_TASK DESCRIPTION_
Give back, word for word, the lines in the listing below from the one holding "#### **payment_methods**" down to the one holding "### 2.7 Communication Entities", both ends included.
-=-=-
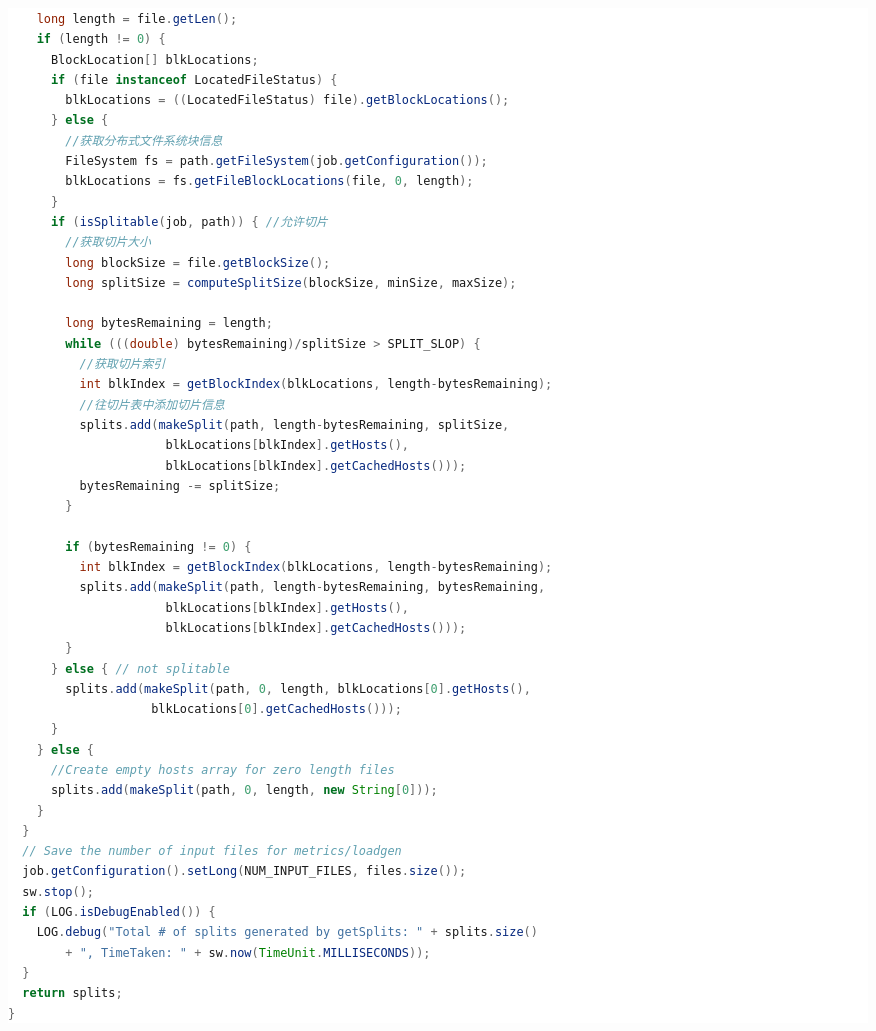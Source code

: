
 ```java
    long length = file.getLen();
    if (length != 0) {
      BlockLocation[] blkLocations;
      if (file instanceof LocatedFileStatus) {
        blkLocations = ((LocatedFileStatus) file).getBlockLocations();
      } else {
        //获取分布式文件系统块信息
        FileSystem fs = path.getFileSystem(job.getConfiguration());
        blkLocations = fs.getFileBlockLocations(file, 0, length);
      }
      if (isSplitable(job, path)) { //允许切片
        //获取切片大小
        long blockSize = file.getBlockSize();
        long splitSize = computeSplitSize(blockSize, minSize, maxSize);

        long bytesRemaining = length;
        while (((double) bytesRemaining)/splitSize > SPLIT_SLOP) {
          //获取切片索引
          int blkIndex = getBlockIndex(blkLocations, length-bytesRemaining);
          //往切片表中添加切片信息
          splits.add(makeSplit(path, length-bytesRemaining, splitSize,
                      blkLocations[blkIndex].getHosts(),
                      blkLocations[blkIndex].getCachedHosts()));
          bytesRemaining -= splitSize;
        }

        if (bytesRemaining != 0) {
          int blkIndex = getBlockIndex(blkLocations, length-bytesRemaining);
          splits.add(makeSplit(path, length-bytesRemaining, bytesRemaining,
                      blkLocations[blkIndex].getHosts(),
                      blkLocations[blkIndex].getCachedHosts()));
        }
      } else { // not splitable
        splits.add(makeSplit(path, 0, length, blkLocations[0].getHosts(),
                    blkLocations[0].getCachedHosts()));
      }
    } else { 
      //Create empty hosts array for zero length files
      splits.add(makeSplit(path, 0, length, new String[0]));
    }
  }
  // Save the number of input files for metrics/loadgen
  job.getConfiguration().setLong(NUM_INPUT_FILES, files.size());
  sw.stop();
  if (LOG.isDebugEnabled()) {
    LOG.debug("Total # of splits generated by getSplits: " + splits.size()
        + ", TimeTaken: " + sw.now(TimeUnit.MILLISECONDS));
  }
  return splits;
}
```


[1]: https://jiaoqiyuan.cn/2018/12/24/MapReduce%E7%9A%84%E5%8E%9F%E7%90%86/
[2]: https://github.com/jiaoqiyuan/163-bigdate-note/blob/master/%E6%97%A5%E5%BF%97%E8%A7%A3%E6%9E%90%E5%8F%8A%E8%AE%A1%E7%AE%97%EF%BC%9AMR/%E7%BC%96%E5%86%99%E4%B8%80%E4%B8%AAMR%E7%A8%8B%E5%BA%8F/etl/src/main/com/bigdata/etl/job/ParseLogJob.java
[3]: http://bachiscoding.com/2016/06/10/configuration-in-hadoop/
[4]: https://jiaoqiyuan.cn/2018/12/27/YARN%E7%9A%84%E5%8E%9F%E7%90%86/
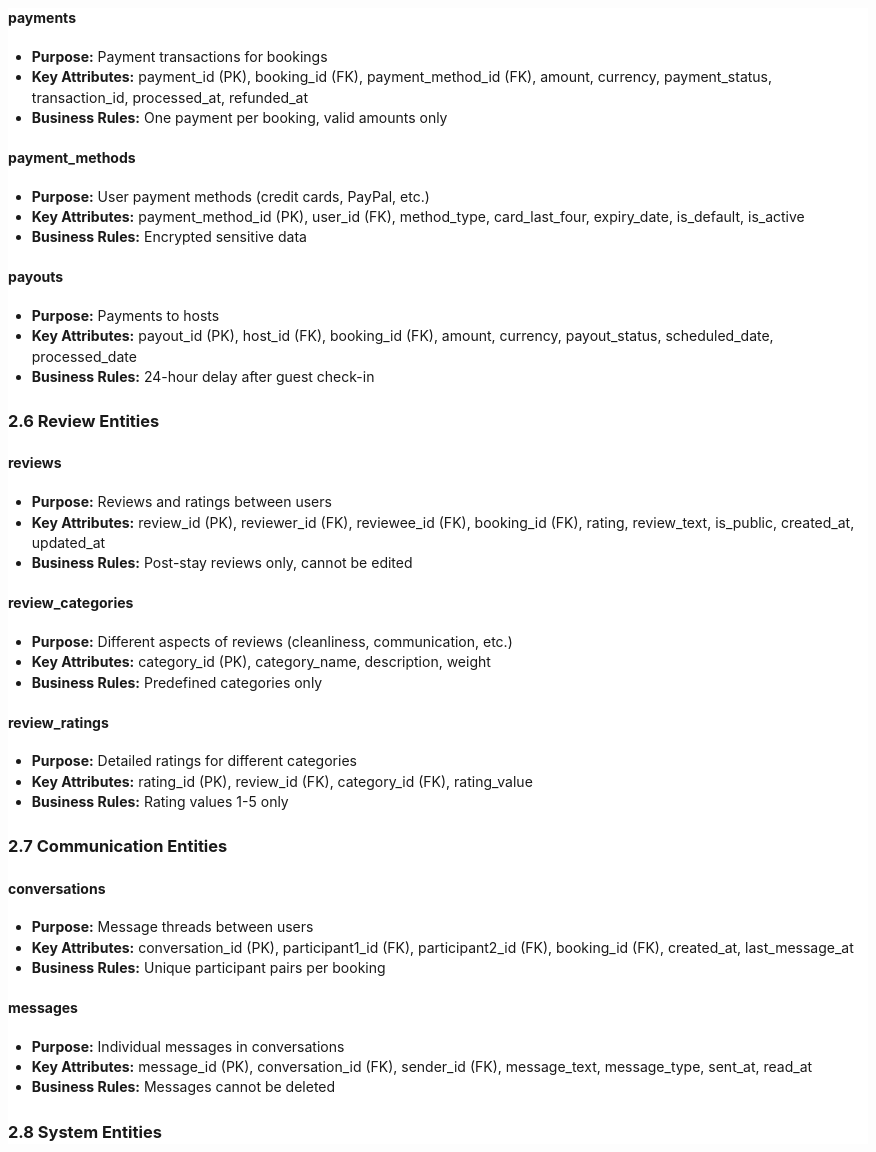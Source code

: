 #### **payments**
- **Purpose:** Payment transactions for bookings
- **Key Attributes:** payment_id (PK), booking_id (FK), payment_method_id (FK), amount, currency, payment_status, transaction_id, processed_at, refunded_at
- **Business Rules:** One payment per booking, valid amounts only

#### **payment_methods**
- **Purpose:** User payment methods (credit cards, PayPal, etc.)
- **Key Attributes:** payment_method_id (PK), user_id (FK), method_type, card_last_four, expiry_date, is_default, is_active
- **Business Rules:** Encrypted sensitive data

#### **payouts**
- **Purpose:** Payments to hosts
- **Key Attributes:** payout_id (PK), host_id (FK), booking_id (FK), amount, currency, payout_status, scheduled_date, processed_date
- **Business Rules:** 24-hour delay after guest check-in

### 2.6 Review Entities

#### **reviews**
- **Purpose:** Reviews and ratings between users
- **Key Attributes:** review_id (PK), reviewer_id (FK), reviewee_id (FK), booking_id (FK), rating, review_text, is_public, created_at, updated_at
- **Business Rules:** Post-stay reviews only, cannot be edited

#### **review_categories**
- **Purpose:** Different aspects of reviews (cleanliness, communication, etc.)
- **Key Attributes:** category_id (PK), category_name, description, weight
- **Business Rules:** Predefined categories only

#### **review_ratings**
- **Purpose:** Detailed ratings for different categories
- **Key Attributes:** rating_id (PK), review_id (FK), category_id (FK), rating_value
- **Business Rules:** Rating values 1-5 only

### 2.7 Communication Entities

#### **conversations**
- **Purpose:** Message threads between users
- **Key Attributes:** conversation_id (PK), participant1_id (FK), participant2_id (FK), booking_id (FK), created_at, last_message_at
- **Business Rules:** Unique participant pairs per booking

#### **messages**
- **Purpose:** Individual messages in conversations
- **Key Attributes:** message_id (PK), conversation_id (FK), sender_id (FK), message_text, message_type, sent_at, read_at
- **Business Rules:** Messages cannot be deleted

### 2.8 System Entities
-=-=-
_RESPONSE TO THIS EXERCISE_
#### **payment_methods**
- **Purpose:** User payment methods (credit cards, PayPal, etc.)
- **Key Attributes:** payment_method_id (PK), user_id (FK), method_type, card_last_four, expiry_date, is_default, is_active
- **Business Rules:** Encrypted sensitive data

#### **payouts**
- **Purpose:** Payments to hosts
- **Key Attributes:** payout_id (PK), host_id (FK), booking_id (FK), amount, currency, payout_status, scheduled_date, processed_date
- **Business Rules:** 24-hour delay after guest check-in

### 2.6 Review Entities

#### **reviews**
- **Purpose:** Reviews and ratings between users
- **Key Attributes:** review_id (PK), reviewer_id (FK), reviewee_id (FK), booking_id (FK), rating, review_text, is_public, created_at, updated_at
- **Business Rules:** Post-stay reviews only, cannot be edited

#### **review_categories**
- **Purpose:** Different aspects of reviews (cleanliness, communication, etc.)
- **Key Attributes:** category_id (PK), category_name, description, weight
- **Business Rules:** Predefined categories only

#### **review_ratings**
- **Purpose:** Detailed ratings for different categories
- **Key Attributes:** rating_id (PK), review_id (FK), category_id (FK), rating_value
- **Business Rules:** Rating values 1-5 only

### 2.7 Communication Entities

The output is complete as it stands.